What you need to do: Scan the entries below line by line and state how many lines contain the string "imshow", giving only the number.

Task input:
*****

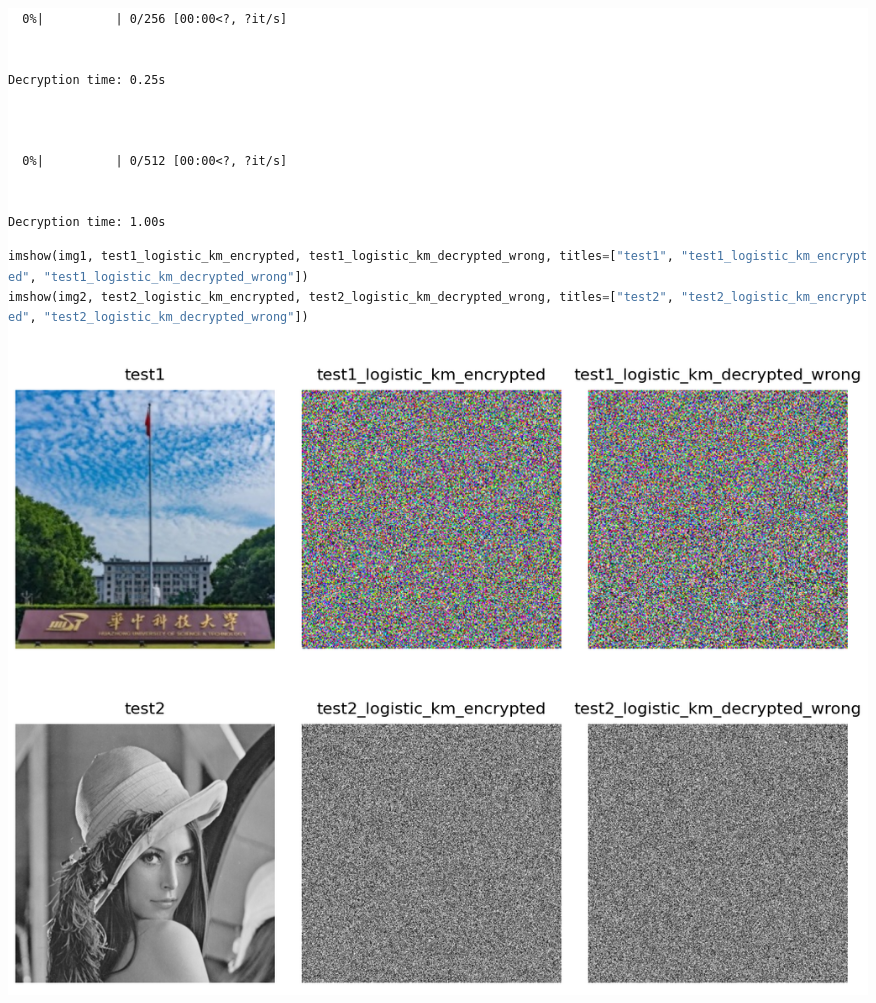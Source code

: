       0%|          | 0/256 [00:00<?, ?it/s]


    Decryption time: 0.25s



      0%|          | 0/512 [00:00<?, ?it/s]


    Decryption time: 1.00s



```python
imshow(img1, test1_logistic_km_encrypted, test1_logistic_km_decrypted_wrong, titles=["test1", "test1_logistic_km_encrypted", "test1_logistic_km_decrypted_wrong"])
imshow(img2, test2_logistic_km_encrypted, test2_logistic_km_decrypted_wrong, titles=["test2", "test2_logistic_km_encrypted", "test2_logistic_km_decrypted_wrong"])
```


​    
![png](demo_files/demo_67_0.png)
​    




![png](demo_files/demo_67_1.png)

*****

Answer for the task: 2